» Task objective:
Output the first line below and each one after it, exactly, up to and including the line holding "- It enters". Pictures should not be copied.

[Dataset entries]
---*---

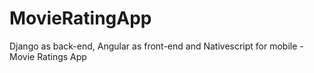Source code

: # MovieRatingApp
Django as back-end, Angular as front-end and Nativescript for mobile - Movie Ratings App
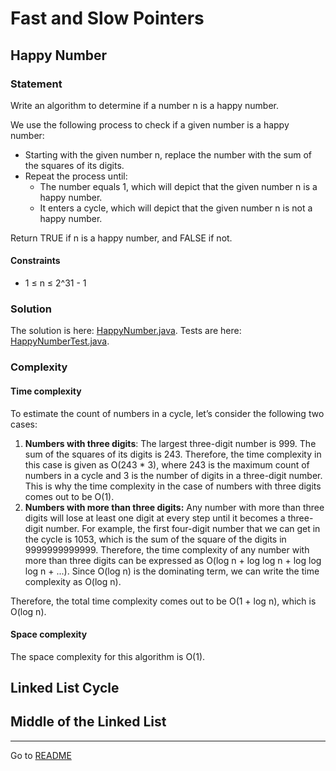 # Fast and Slow Pointers

## Happy Number

### Statement

Write an algorithm to determine if a number n is a happy number.

We use the following process to check if a given number is a happy number:

- Starting with the given number n, replace the number with the sum of the squares of its digits.
- Repeat the process until:
    - The number equals 1, which will depict that the given number n is a happy number.
    - It enters a cycle, which will depict that the given number n is not a happy number.

Return TRUE if n is a happy number, and FALSE if not.

#### Constraints

- 1 ≤ n ≤ 2^31 - 1

### Solution

The solution is here: [HappyNumber.java](../src/main/java/com/github/akarazhev/challenge/fastandslowpointers/HappyNumber.java "HappyNumber.java").
Tests are here: [HappyNumberTest.java](../src/test/java/com/github/akarazhev/challenge/fastandslowpointers/HappyNumberTest.java "HappyNumberTest.java").

### Complexity

#### Time complexity

To estimate the count of numbers in a cycle, let’s consider the following two cases:

1. **Numbers with three digits**: The largest three-digit number is 999. The sum of the squares of its digits is 243.
   Therefore, the time complexity in this case is given as O(243 * 3), where 243 is the maximum count of numbers in a cycle
   and 3 is the number of digits in a three-digit number. This is why the time complexity in the case of numbers with
   three digits comes out to be O(1).
2. **Numbers with more than three digits:** Any number with more than three digits will lose at least one digit at
   every step until it becomes a three-digit number. For example, the first four-digit number that we can get in the cycle is
   1053, which is the sum of the square of the digits in 9999999999999. Therefore, the time complexity of any number with
   more than three digits can be expressed as O(log n + log log n + log log log n + ...). Since O(log n) is the
   dominating term, we can write the time complexity as O(log n).

Therefore, the total time complexity comes out to be O(1 + log n), which is O(log n).

#### Space complexity

The space complexity for this algorithm is O(1).

## Linked List Cycle

## Middle of the Linked List

<hr>

Go to [README](../README.md "README.me")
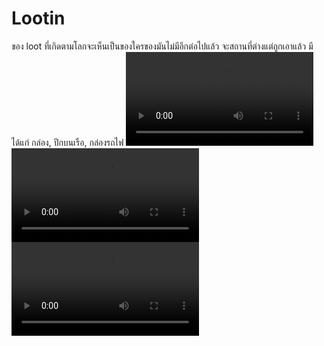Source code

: # Lootin
ของ loot ที่เกิดตามโลกจะเห็นเป็นของใครของมันไม่มีอีกต่อไปแล้ว จะสถานที่ต่างแต่ถูกเอาแล้ว
มีได้แก่ กล่อง, ปีกบนเรือ, กล่องรถไฟ
<video controls src="../assets/videos/2024-06-05 23-06-18.mp4" title="Title"></video>
<video controls src="../assets/videos/2024-06-05 23-09-22.mp4" title="Title"></video>
<video controls src="../assets/videos/2024-06-05 23-11-43.mp4" title="Title"></video>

---*---

» Answer to the exercise:
Source code

: # MovieRatingApp
Django as back-end, Angular as front-end and Nativescript for mobile - Movie Ratings App
 # Fast and Slow Pointers

## Happy Number

### Statement

Write an algorithm to determine if a number n is a happy number.

We use the following process to check if a given number is a happy number:

- Starting with the given number n, replace the number with the sum of the squares of its digits.
- Repeat the process until:
    - The number equals 1, which will depict that the given number n is a happy number.
    - It enters a cycle, which will depict that the given number n is not a happy number.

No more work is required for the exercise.